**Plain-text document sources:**
━━━━━━━━━━━━━━━━━━━━━━━━━━━━━━
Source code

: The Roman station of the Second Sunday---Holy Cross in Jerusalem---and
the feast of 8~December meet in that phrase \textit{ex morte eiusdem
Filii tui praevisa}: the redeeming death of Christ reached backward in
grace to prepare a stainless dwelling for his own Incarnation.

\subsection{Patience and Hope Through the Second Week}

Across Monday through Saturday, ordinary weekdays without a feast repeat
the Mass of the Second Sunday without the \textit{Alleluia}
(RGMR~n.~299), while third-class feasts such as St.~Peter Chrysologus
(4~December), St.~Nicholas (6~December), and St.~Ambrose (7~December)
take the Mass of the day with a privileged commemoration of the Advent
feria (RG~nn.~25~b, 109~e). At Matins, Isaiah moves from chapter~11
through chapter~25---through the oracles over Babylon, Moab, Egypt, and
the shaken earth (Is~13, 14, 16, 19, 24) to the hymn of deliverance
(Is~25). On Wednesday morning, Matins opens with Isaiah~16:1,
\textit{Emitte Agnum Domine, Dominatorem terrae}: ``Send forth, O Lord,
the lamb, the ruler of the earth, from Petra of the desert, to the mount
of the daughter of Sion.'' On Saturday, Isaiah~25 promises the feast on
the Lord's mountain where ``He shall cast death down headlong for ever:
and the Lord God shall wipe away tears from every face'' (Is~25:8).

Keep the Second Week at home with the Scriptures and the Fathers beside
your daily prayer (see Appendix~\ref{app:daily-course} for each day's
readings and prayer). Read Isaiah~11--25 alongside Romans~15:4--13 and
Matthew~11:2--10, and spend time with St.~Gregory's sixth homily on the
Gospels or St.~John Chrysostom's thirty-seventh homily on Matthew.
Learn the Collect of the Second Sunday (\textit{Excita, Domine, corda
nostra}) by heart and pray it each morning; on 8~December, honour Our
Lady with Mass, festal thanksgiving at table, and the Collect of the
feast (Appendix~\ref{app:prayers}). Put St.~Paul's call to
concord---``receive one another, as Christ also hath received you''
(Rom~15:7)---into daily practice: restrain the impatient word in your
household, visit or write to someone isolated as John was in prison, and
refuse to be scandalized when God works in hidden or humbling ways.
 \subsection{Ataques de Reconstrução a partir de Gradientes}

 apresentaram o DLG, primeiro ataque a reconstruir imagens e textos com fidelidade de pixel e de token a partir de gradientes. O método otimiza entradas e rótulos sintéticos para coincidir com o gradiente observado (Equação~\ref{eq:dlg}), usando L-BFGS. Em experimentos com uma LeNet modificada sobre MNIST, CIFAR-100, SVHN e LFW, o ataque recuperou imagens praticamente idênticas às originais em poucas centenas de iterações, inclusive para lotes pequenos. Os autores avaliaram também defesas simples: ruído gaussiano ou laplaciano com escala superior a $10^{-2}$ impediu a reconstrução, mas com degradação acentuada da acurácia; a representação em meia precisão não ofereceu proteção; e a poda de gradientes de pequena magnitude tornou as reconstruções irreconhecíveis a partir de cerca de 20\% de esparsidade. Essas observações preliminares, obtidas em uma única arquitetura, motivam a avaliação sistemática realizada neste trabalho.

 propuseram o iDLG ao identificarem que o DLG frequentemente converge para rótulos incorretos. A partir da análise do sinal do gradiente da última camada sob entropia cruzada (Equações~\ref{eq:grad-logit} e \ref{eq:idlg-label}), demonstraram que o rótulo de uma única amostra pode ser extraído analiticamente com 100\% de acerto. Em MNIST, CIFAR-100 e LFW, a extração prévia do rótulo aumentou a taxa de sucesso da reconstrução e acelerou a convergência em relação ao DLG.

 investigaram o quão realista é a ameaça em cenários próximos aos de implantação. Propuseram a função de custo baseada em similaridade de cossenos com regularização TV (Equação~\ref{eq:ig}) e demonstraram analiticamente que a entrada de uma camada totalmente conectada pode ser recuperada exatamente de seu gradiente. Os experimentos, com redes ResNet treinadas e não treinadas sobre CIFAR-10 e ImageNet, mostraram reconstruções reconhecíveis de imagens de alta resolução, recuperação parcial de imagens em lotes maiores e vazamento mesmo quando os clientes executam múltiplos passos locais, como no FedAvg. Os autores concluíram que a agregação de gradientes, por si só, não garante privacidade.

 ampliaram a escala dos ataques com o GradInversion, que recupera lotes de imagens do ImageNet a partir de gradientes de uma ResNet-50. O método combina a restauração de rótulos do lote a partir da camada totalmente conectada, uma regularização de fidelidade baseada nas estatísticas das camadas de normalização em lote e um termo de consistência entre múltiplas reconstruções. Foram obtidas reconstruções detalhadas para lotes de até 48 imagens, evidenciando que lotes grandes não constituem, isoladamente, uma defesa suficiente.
━━━━━━━━━━━━━━━━━━━━━━━━━━━━━━
Output every record in full, exactly as it was given.

Source code

: The Roman station of the Second Sunday---Holy Cross in Jerusalem---and
the feast of 8~December meet in that phrase \textit{ex morte eiusdem
Filii tui praevisa}: the redeeming death of Christ reached backward in
grace to prepare a stainless dwelling for his own Incarnation.

\subsection{Patience and Hope Through the Second Week}

Across Monday through Saturday, ordinary weekdays without a feast repeat
the Mass of the Second Sunday without the \textit{Alleluia}
(RGMR~n.~299), while third-class feasts such as St.~Peter Chrysologus
(4~December), St.~Nicholas (6~December), and St.~Ambrose (7~December)
take the Mass of the day with a privileged commemoration of the Advent
feria (RG~nn.~25~b, 109~e). At Matins, Isaiah moves from chapter~11
through chapter~25---through the oracles over Babylon, Moab, Egypt, and
the shaken earth (Is~13, 14, 16, 19, 24) to the hymn of deliverance
(Is~25). On Wednesday morning, Matins opens with Isaiah~16:1,
\textit{Emitte Agnum Domine, Dominatorem terrae}: ``Send forth, O Lord,
the lamb, the ruler of the earth, from Petra of the desert, to the mount
of the daughter of Sion.'' On Saturday, Isaiah~25 promises the feast on
the Lord's mountain where ``He shall cast death down headlong for ever:
and the Lord God shall wipe away tears from every face'' (Is~25:8).

Keep the Second Week at home with the Scriptures and the Fathers beside
your daily prayer (see Appendix~\ref{app:daily-course} for each day's
readings and prayer). Read Isaiah~11--25 alongside Romans~15:4--13 and
Matthew~11:2--10, and spend time with St.~Gregory's sixth homily on the
Gospels or St.~John Chrysostom's thirty-seventh homily on Matthew.
Learn the Collect of the Second Sunday (\textit{Excita, Domine, corda
nostra}) by heart and pray it each morning; on 8~December, honour Our
Lady with Mass, festal thanksgiving at table, and the Collect of the
feast (Appendix~\ref{app:prayers}). Put St.~Paul's call to
concord---``receive one another, as Christ also hath received you''
(Rom~15:7)---into daily practice: restrain the impatient word in your
household, visit or write to someone isolated as John was in prison, and
refuse to be scandalized when God works in hidden or humbling ways.
 \subsection{Ataques de Reconstrução a partir de Gradientes}

 apresentaram o DLG, primeiro ataque a reconstruir imagens e textos com fidelidade de pixel e de token a partir de gradientes. O método otimiza entradas e rótulos sintéticos para coincidir com o gradiente observado (Equação~\ref{eq:dlg}), usando L-BFGS. Em experimentos com uma LeNet modificada sobre MNIST, CIFAR-100, SVHN e LFW, o ataque recuperou imagens praticamente idênticas às originais em poucas centenas de iterações, inclusive para lotes pequenos. Os autores avaliaram também defesas simples: ruído gaussiano ou laplaciano com escala superior a $10^{-2}$ impediu a reconstrução, mas com degradação acentuada da acurácia; a representação em meia precisão não ofereceu proteção; e a poda de gradientes de pequena magnitude tornou as reconstruções irreconhecíveis a partir de cerca de 20\% de esparsidade. Essas observações preliminares, obtidas em uma única arquitetura, motivam a avaliação sistemática realizada neste trabalho.

 propuseram o iDLG ao identificarem que o DLG frequentemente converge para rótulos incorretos. A partir da análise do sinal do gradiente da última camada sob entropia cruzada (Equações~\ref{eq:grad-logit} e \ref{eq:idlg-label}), demonstraram que o rótulo de uma única amostra pode ser extraído analiticamente com 100\% de acerto. Em MNIST, CIFAR-100 e LFW, a extração prévia do rótulo aumentou a taxa de sucesso da reconstrução e acelerou a convergência em relação ao DLG.

 investigaram o quão realista é a ameaça em cenários próximos aos de implantação. Propuseram a função de custo baseada em similaridade de cossenos com regularização TV (Equação~\ref{eq:ig}) e demonstraram analiticamente que a entrada de uma camada totalmente conectada pode ser recuperada exatamente de seu gradiente. Os experimentos, com redes ResNet treinadas e não treinadas sobre CIFAR-10 e ImageNet, mostraram reconstruções reconhecíveis de imagens de alta resolução, recuperação parcial de imagens em lotes maiores e vazamento mesmo quando os clientes executam múltiplos passos locais, como no FedAvg. Os autores concluíram que a agregação de gradientes, por si só, não garante privacidade.

 ampliaram a escala dos ataques com o GradInversion, que recupera lotes de imagens do ImageNet a partir de gradientes de uma ResNet-50. O método combina a restauração de rótulos do lote a partir da camada totalmente conectada, uma regularização de fidelidade baseada nas estatísticas das camadas de normalização em lote e um termo de consistência entre múltiplas reconstruções. Foram obtidas reconstruções detalhadas para lotes de até 48 imagens, evidenciando que lotes grandes não constituem, isoladamente, uma defesa suficiente.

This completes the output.